(Items from a dataset)
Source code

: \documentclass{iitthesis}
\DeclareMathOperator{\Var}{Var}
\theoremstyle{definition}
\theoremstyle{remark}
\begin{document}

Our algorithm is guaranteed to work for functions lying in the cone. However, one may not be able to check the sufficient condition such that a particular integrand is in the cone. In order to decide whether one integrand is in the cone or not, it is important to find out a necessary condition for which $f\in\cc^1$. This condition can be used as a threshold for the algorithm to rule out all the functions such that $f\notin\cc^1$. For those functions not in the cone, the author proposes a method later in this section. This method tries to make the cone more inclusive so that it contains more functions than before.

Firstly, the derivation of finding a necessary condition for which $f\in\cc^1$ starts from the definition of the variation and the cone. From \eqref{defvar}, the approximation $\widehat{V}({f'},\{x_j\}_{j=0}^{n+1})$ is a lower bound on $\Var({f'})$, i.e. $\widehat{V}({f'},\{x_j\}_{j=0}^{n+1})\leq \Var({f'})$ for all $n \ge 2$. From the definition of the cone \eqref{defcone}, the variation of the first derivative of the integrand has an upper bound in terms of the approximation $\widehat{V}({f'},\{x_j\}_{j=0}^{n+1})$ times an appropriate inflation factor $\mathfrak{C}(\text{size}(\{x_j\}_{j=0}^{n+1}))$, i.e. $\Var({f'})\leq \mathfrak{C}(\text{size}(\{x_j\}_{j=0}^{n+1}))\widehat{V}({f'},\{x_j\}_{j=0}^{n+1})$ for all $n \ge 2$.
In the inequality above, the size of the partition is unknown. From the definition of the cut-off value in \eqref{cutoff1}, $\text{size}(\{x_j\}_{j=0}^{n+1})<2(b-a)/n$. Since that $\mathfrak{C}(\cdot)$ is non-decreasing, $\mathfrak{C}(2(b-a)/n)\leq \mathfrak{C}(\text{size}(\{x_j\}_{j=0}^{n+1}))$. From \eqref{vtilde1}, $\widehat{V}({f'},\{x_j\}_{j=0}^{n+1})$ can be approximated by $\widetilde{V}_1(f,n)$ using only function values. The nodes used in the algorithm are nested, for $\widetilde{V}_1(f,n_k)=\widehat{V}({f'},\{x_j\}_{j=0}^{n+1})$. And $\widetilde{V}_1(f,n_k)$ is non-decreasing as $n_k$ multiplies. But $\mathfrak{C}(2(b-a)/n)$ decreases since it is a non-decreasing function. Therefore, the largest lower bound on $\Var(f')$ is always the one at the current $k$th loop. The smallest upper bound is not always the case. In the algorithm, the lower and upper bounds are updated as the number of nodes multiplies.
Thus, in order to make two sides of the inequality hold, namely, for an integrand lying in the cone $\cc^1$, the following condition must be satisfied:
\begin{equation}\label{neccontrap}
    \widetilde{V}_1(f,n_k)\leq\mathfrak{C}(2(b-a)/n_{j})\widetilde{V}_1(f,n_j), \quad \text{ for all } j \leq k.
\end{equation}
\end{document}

◆ YOUR GOAL
Extract the full set of entries word for word.

◆ COMPLETED TASK
Source code

: \documentclass{iitthesis}
\DeclareMathOperator{\Var}{Var}
\theoremstyle{definition}
\theoremstyle{remark}
\begin{document}

Our algorithm is guaranteed to work for functions lying in the cone. However, one may not be able to check the sufficient condition such that a particular integrand is in the cone. In order to decide whether one integrand is in the cone or not, it is important to find out a necessary condition for which $f\in\cc^1$. This condition can be used as a threshold for the algorithm to rule out all the functions such that $f\notin\cc^1$. For those functions not in the cone, the author proposes a method later in this section. This method tries to make the cone more inclusive so that it contains more functions than before.

Firstly, the derivation of finding a necessary condition for which $f\in\cc^1$ starts from the definition of the variation and the cone. From \eqref{defvar}, the approximation $\widehat{V}({f'},\{x_j\}_{j=0}^{n+1})$ is a lower bound on $\Var({f'})$, i.e. $\widehat{V}({f'},\{x_j\}_{j=0}^{n+1})\leq \Var({f'})$ for all $n \ge 2$. From the definition of the cone \eqref{defcone}, the variation of the first derivative of the integrand has an upper bound in terms of the approximation $\widehat{V}({f'},\{x_j\}_{j=0}^{n+1})$ times an appropriate inflation factor $\mathfrak{C}(\text{size}(\{x_j\}_{j=0}^{n+1}))$, i.e. $\Var({f'})\leq \mathfrak{C}(\text{size}(\{x_j\}_{j=0}^{n+1}))\widehat{V}({f'},\{x_j\}_{j=0}^{n+1})$ for all $n \ge 2$.
In the inequality above, the size of the partition is unknown. From the definition of the cut-off value in \eqref{cutoff1}, $\text{size}(\{x_j\}_{j=0}^{n+1})<2(b-a)/n$. Since that $\mathfrak{C}(\cdot)$ is non-decreasing, $\mathfrak{C}(2(b-a)/n)\leq \mathfrak{C}(\text{size}(\{x_j\}_{j=0}^{n+1}))$. From \eqref{vtilde1}, $\widehat{V}({f'},\{x_j\}_{j=0}^{n+1})$ can be approximated by $\widetilde{V}_1(f,n)$ using only function values. The nodes used in the algorithm are nested, for $\widetilde{V}_1(f,n_k)=\widehat{V}({f'},\{x_j\}_{j=0}^{n+1})$. And $\widetilde{V}_1(f,n_k)$ is non-decreasing as $n_k$ multiplies. But $\mathfrak{C}(2(b-a)/n)$ decreases since it is a non-decreasing function. Therefore, the largest lower bound on $\Var(f')$ is always the one at the current $k$th loop. The smallest upper bound is not always the case. In the algorithm, the lower and upper bounds are updated as the number of nodes multiplies.
Thus, in order to make two sides of the inequality hold, namely, for an integrand lying in the cone $\cc^1$, the following condition must be satisfied:
\begin{equation}\label{neccontrap}
    \widetilde{V}_1(f,n_k)\leq\mathfrak{C}(2(b-a)/n_{j})\widetilde{V}_1(f,n_j), \quad \text{ for all } j \leq k.
\end{equation}
\end{document}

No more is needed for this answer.